In contrast, Table 4 shows distribution and CI intervals across the 3 FAQL-PB domains: going on holidays, social activities, and worries/anxieties over the preceding week. However, for some participants, they acknowledge that their answers may not have reflected their “normal” feelings in the preceding week:

  • “My feelings about a lot of the questions … will change once my child starts preschool/school. At the moment he is around me all the time so i don’t seem stressed about it all. But once he is out of my care, it will be a totally different story”. [Regional Participant No: 78, Male, Under 8 years]

  • “Asking about fears in ’the last week’ is not necessarily indicative of the ’norm’. Fears tend to escalate around events or situations …”. [Capital City Participant No: 289, Male, Teenager]

Table 4.

Measuring parental burden across regional and capital city participants.

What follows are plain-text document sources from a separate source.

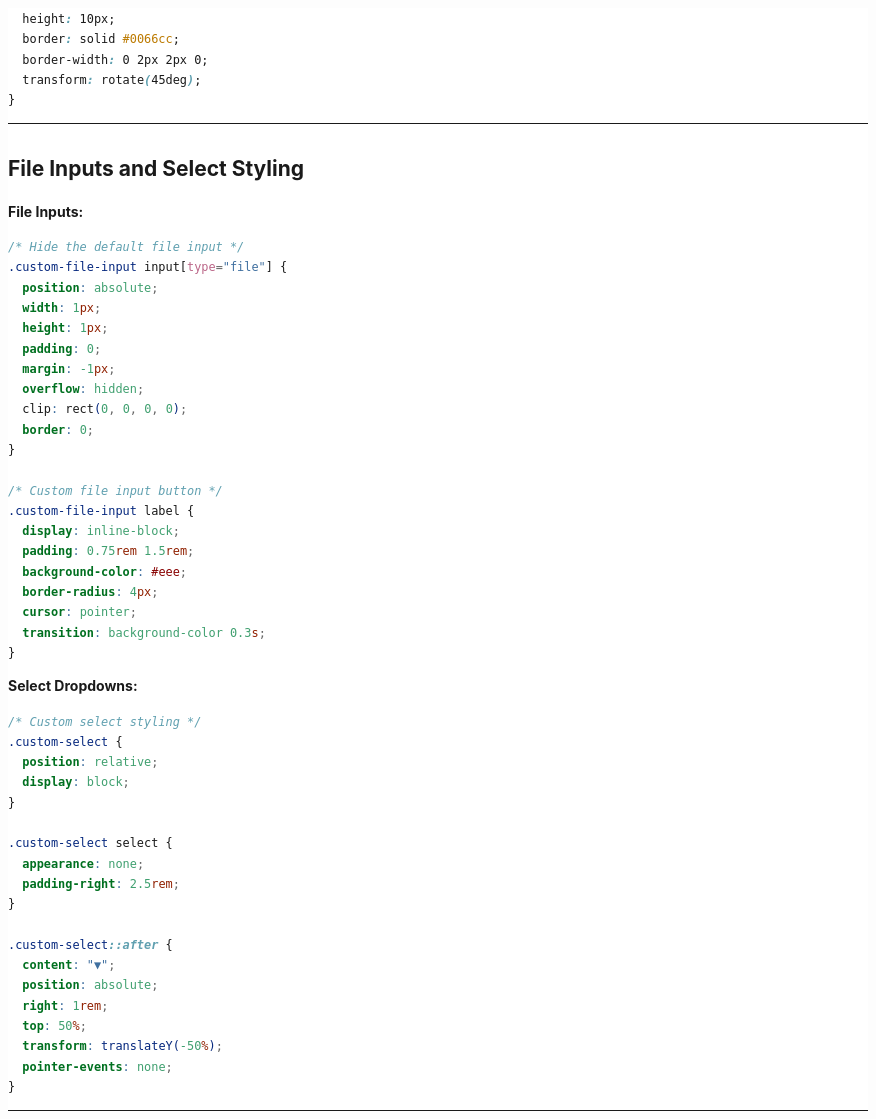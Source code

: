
 ```css
  height: 10px;
  border: solid #0066cc;
  border-width: 0 2px 2px 0;
  transform: rotate(45deg);
}
```

---

## File Inputs and Select Styling

**File Inputs:**
```css
/* Hide the default file input */
.custom-file-input input[type="file"] {
  position: absolute;
  width: 1px;
  height: 1px;
  padding: 0;
  margin: -1px;
  overflow: hidden;
  clip: rect(0, 0, 0, 0);
  border: 0;
}

/* Custom file input button */
.custom-file-input label {
  display: inline-block;
  padding: 0.75rem 1.5rem;
  background-color: #eee;
  border-radius: 4px;
  cursor: pointer;
  transition: background-color 0.3s;
}
```

**Select Dropdowns:**
```css
/* Custom select styling */
.custom-select {
  position: relative;
  display: block;
}

.custom-select select {
  appearance: none;
  padding-right: 2.5rem;
}

.custom-select::after {
  content: "▼";
  position: absolute;
  right: 1rem;
  top: 50%;
  transform: translateY(-50%);
  pointer-events: none;
}
```

---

Domains Location N Mean Std. Deviation Std. Error 95% CI Mean
Lower Upper
Going on holidays Small Regional 82 4.41 2.125 0.235 3.95 4.88
Large Regional 44 4.95 1.892 0.285 4.38 5.53
Regional Locationsa 134 4.61 2.070 0.178 4.26 4.96
Capital City 189 4.98 1.822 0.133 4.72 5.24
Total Holidaysa 323 4.83 1.924 0.108 4.62 5.04
Social activities Small Regional 82 4.72 1.714 0.189 4.34 5.10
Large Regional 44 4.91 1.411 0.213 4.48 5.34
Regional Locationsa 134 4.80 1.594 0.137 4.53 5.07
Capital City 189 4.83 1.574 0.114 4.60 5.05
Total Social Activitiesa 323 4.81 1.587 0.089 4.64 4.99
Worries and anxietiesb Small Regional 81 3.38 1.937 0.215 2.95 3.80
Large Regional 43 3.64 1.833 0.280 3.08 4.20
Regional Locationsa 132 3.50 1.866 0.162 3.18 3.82
Capital City 189 3.41 1.853 0.135 3.14 3.68
Total Worries and Anxietiesa 321 3.43 1.868 0.106 3.23 3.64
a

Total Regional Participants Including Eight whose Location was Unknown.

b

Worries and Anxieties – Over the Last Week

While these comments highlight individual circumstances, they also show that food allergy management is both situational and time dependent. By capturing multiple responses, the real impact of food allergy on QoL emerges.

Importance of food labelling

Parents reported allergen labelling, access to medical services and a safe school environment as the most important considerations when managing a child with food allergy. These factors were more important than research into finding a cure, the costs associated with managing food allergy or establishing an anaphylaxis register, notwithstanding 262 (n = 332, 78.9%) who thought a register was influential in raising community awareness and influencing government policies.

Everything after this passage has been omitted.